Ponce es un femicida condenado a prisión perpetua por asesinar a Laura Natalia Chirino, de 17 años, una vecina a la que pretendía, en Villa Mercedes, en 2002. Debía permanecer en prisión, en cumplimiento de la pena, pero el 16 de octubre del año pasado la jueza de Ejecución Penal de Villa Mercedes, Nora Graciela Villegas, lo benefició con la libertad condicional. Eso permitió que Ponce perpetrara el ataque a la nena, el martes 20 de enero de este año, en el paraje Los Peros, de las afueras de Santa Rosa del Conlara.
Este lunes 16 de febrero, a pedido del defensor del imputado, el juez de Garantía Jorge Pinto le concedió una audiencia, en la que Ponce participó en forma remota, conectado desde la cárcel de Pampa de las Salinas.
El acusado solicitó que lo cambien de pabellón para resguardo de su integridad física y psíquica, debido a que, según manifestó, en el sector donde está alojado la relación con los otros internos es muy conflictiva.
El juez dispuso la continuidad del tratamiento psicológico y psiquiátrico que le realizan profesionales del Servicio Penitenciario Provincial (SPP) a Ponce. Y que la institución carcelaria arbitre las medidas pertinentes para resguardar su integridad psicofísica.

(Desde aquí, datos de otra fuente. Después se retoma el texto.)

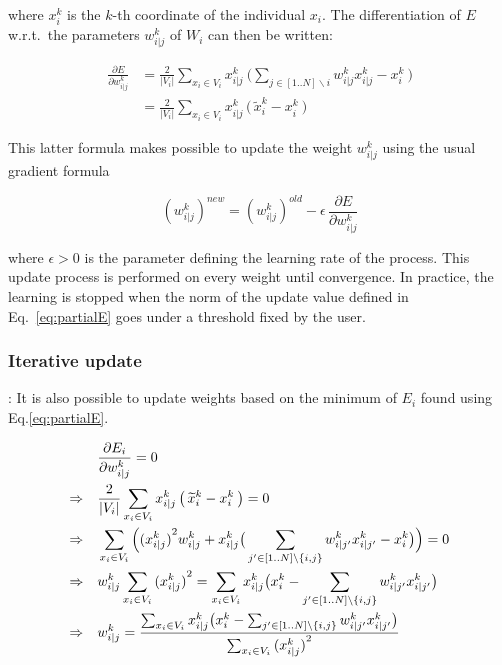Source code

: where $x_i^k$ is the $k$-th coordinate of the individual $x_i$. The differentiation of $E$ w.r.t.\ the parameters $w_{i|j}^k$ of $W_i$ can then be written:
		
		\begin{align}
\label{eq:partialE}
            \frac{\partial E}{\partial w_{i|j}^k} &= \frac{2}{|V_i|}\sum_{x_i
            \in V_i} x_{i|j}^k \: \big(\sum_{j \in [1..N] \backslash i}
            w_{i|j}^k x_{i|j}^k - x_i^k\:\big) \nonumber \\
			&= \frac{2}{|V_i|}\sum_{x_i \in V_i} x_{i|j}^k \, \big(\,\widetilde{x}_i^k - x_i^k\:\big)
		\end{align}
		
		This latter formula makes possible to update the weight $w_{i|j}^k$ using the usual gradient formula
		
		\begin{equation}
            {(w_{i|j}^k)}^{new} = {(w_{i|j}^k)}^{old} - \epsilon \, \frac{\partial E}{\partial w_{i|j}^k}
		\end{equation}
		
		where $\epsilon > 0$ is the parameter defining the learning rate of the process. This update process is performed on every weight until convergence. In practice, the learning is stopped when the norm of the update value defined in Eq.~\ref{eq:partialE} goes under a threshold fixed by the user. 
		
		\subsubsection{Iterative update}:
It is also possible to update weights based on the minimum of $E_i$ found using
Eq.\ref{eq:partialE}.
		
		\begin{align}
\label{eq:partialE0}
            &\frac{\partial E_i}{\partial w_{i|j}^k} = 0\notag\\
            \Rightarrow\quad &\frac{2}{|V_i|}\sum_{x_i \in V_i} x_{i|j}^k \,
            \big(\,\widetilde{x}_i^k - x_i^k\:\big) = 0\notag\\
            \Rightarrow\quad &\sum_{x_i \in V_i}
            \Big({(x_{i|j}^k)}^2w_{i|j}^k+x_{i|j}^k\big(\sum_{j'\in[1..N]\backslash
            \{i,j\}} w_{i|j'}^k x_{i|j'}^k - x_i^k \big)\Big) = 0\notag\\
            \Rightarrow \quad & w_{i|j}^k \sum_{x_i \in V_i}{(x_{i|j}^k)}^2
            = \sum_{x_i \in V_i} x_{i|j}^k\big(x_i^k -
            \sum_{j'\in[1..N]\backslash \{i,j\}} w_{i|j'}^k x_{i|j'}^k
            \big)\notag\\
            \Rightarrow \quad & w_{i|j}^k = \frac{\sum_{x_i \in V_i}
            x_{i|j}^k\big(x_i^k - \sum_{j'\in[1..N]\backslash \{i,j\}}
            w_{i|j'}^k x_{i|j'}^k \big)}{\sum_{x_i \in V_i}{(x_{i|j}^k)}^2}
		\end{align}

Ponce consumó su último ataque este 20 de enero. El criminal, que se había mudado al Valle del Conlara sin notificar a la Justicia el cambio de domicilio, llegó al mediodía a la casa de una familia en Los Peros, en bicicleta.
Llamó a la puerta y lo atendió la nena, que en ese momento estaba sola. Como excusa, para no generar sospechas a la víctima, le pidió un vaso de agua. Pero en cuanto la niña dio media vuelta para ir a traerle agua, la atacó.
Con una navaja o cúter le causó dos profundas heridas en la garganta y otra en el pecho. Continuó el ataque pese a que la nena le entregó 900.000 pesos y 100 dólares que tenía la familia.
Desesperada, al ver que el agresor no cesaba de atacarla, la niña simuló que había muerto por las heridas. Solo así logró que Ponce dejara de herirla y escapara.
El criminal fue detenido horas después.